One of the things I setup for myself was a simple API that I could post videos to and get back an answer - whether a human was detected or not. I also built an RPI based adapter to use at my home to get motion events from my ONVIF cameras, create small video clips from them (when they detected motion) and upload it to this API. I have this stuff running solid 24/7. The API would then trigger “stuff” if a human was present, including pinging my home assistant to get notifications to my phone.

One of the biggest pains was the API service itself - setting it up, maintaining it, etc. Anyway I got the idea to perhaps build this API into a proper service for other people to use to analyse their own videos. I haven’t done it yet but I am thinking about it, and I wanted to get some thoughts and inputs from the good folks here. My idea is to make it do one thing, and one thing only, and as well and as fast as possible - human detection.

Some things to think about/some ideas I would like to test with you:

What’s different about this compared to using the Google Video API?
Well, it would be much simpler. It doesn’t do anything except detect people and return true or false. It also should be faster, it exits on the first frame that it sees a human - so you can get a result faster.

Also, you could use this to filter videos to find those with people in them, and then after that push it to the google video API to get deeper analysis (because they support lots of different features that are far more advanced). This way you could use your 1000 minutes of free time with google video api for more advanced things.

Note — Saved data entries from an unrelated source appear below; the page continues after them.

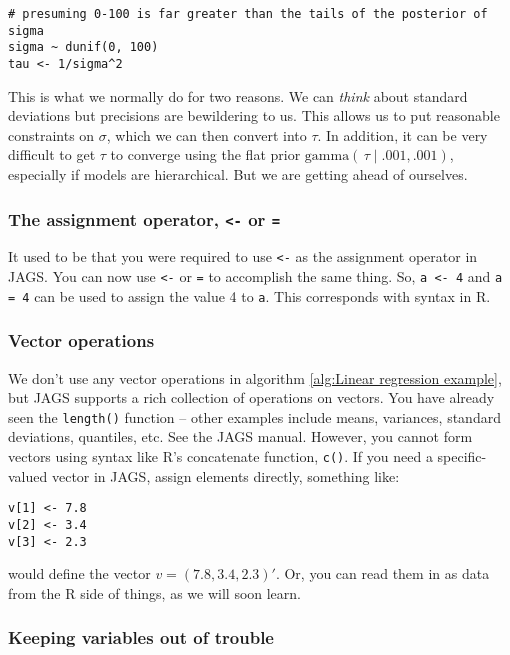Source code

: \documentclass[12pt,english]{article}
\begin{document}
\begin{Verbatim}
# presuming 0-100 is far greater than the tails of the posterior of sigma
sigma ~ dunif(0, 100) 
tau <- 1/sigma^2
\end{Verbatim}

\noindent This is what we normally do for two reasons. We can \emph{think} about standard deviations but precisions are bewildering to us. This allows us to put reasonable constraints on $\sigma$, which we can then convert into $\tau$. In addition, it can be very difficult to get $\tau$ to converge using the flat prior $\textrm{gamma}(\,\tau \mid .001,.001)$, especially if models are hierarchical. But we are getting ahead of ourselves.

\subsubsection{The assignment operator, \texttt{<-} or \texttt{=}}

It used to be that you were required to use \texttt{<-} as the assignment operator in JAGS. You can now use \texttt{<-} or \texttt{=}  to accomplish the same thing.  So, \texttt{a <- 4} and \texttt{a = 4} can be used to assign the value 4 to \texttt{a}.  This corresponds with syntax in R.

\subsubsection{Vector operations}

We don't use any vector operations in algorithm \ref{alg:Linear regression example}, but JAGS supports a rich collection of operations on vectors. You have already seen the \texttt{length()} function -- other examples include means, variances, standard deviations, quantiles, etc. See the JAGS manual. However, you cannot form vectors using syntax like R's concatenate function, \texttt{c()}. If you need a specific-valued vector in JAGS, assign elements directly, something like:

\begin{Verbatim}
v[1] <- 7.8
v[2] <- 3.4
v[3] <- 2.3
\end{Verbatim}

\noindent would define the vector $v=(7.8,3.4,2.3)'$. Or, you can read them in as data from the R side of things, as we will soon learn.

\subsubsection{Keeping variables out of trouble}
\end{document}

and finally, I don’t really trust google with my own videos - so my thinking here is that we would never keep any videos that were uploaded. They get uploaded, analysed, return result, and then deleted. Even to the point of using some of the more paranoid data center hosting locations.

What kind of solutions are you using today to filter out weather and lighting events that cause false positives? Have you built a custom setup, or just putting up with it?
would a simple API like this be something that you can easily fit into your existing systems? would you feel comfortable to write a small script (or copy paste examples) to upload the video to the API, wait for the result, and then trigger more actions yourself? Or would you want some kind of webhook function - or a mixture of both?
Would you be willing to try it out while I’m building it (if I build it), and give feedback?

In the interests of total honesty:

yes - I would like to make the service at a minimum pay for itself, we would have to rent servers/host servers to run it, keep it alive and healthy, etc.
no - I have not started building it yet. I want to see if anyone is actually interested in something like this first - otherwise, I will just keeping using it for myself
what I personally like about this is - I really dislike the grip that the mainstream camera vendors have on the market. They build the hardware, control the cameras and don’t let you run your own software on it, and force you to use their “human detection” features. So you can’t easily, without hacking around, get them to work with your own flow. I want to let anyone with any kind of camera get this particular feature in the easiest possible way.
in my day jobs I have been working building services like this and also in telecoms, so yes - I know how to build a reliable system that you could rely on to work.

I really appreciate any feedback, positive or negative criticism. If you guys think this is a good idea, then we will build it. If you think it’s not, then we won’t, basically!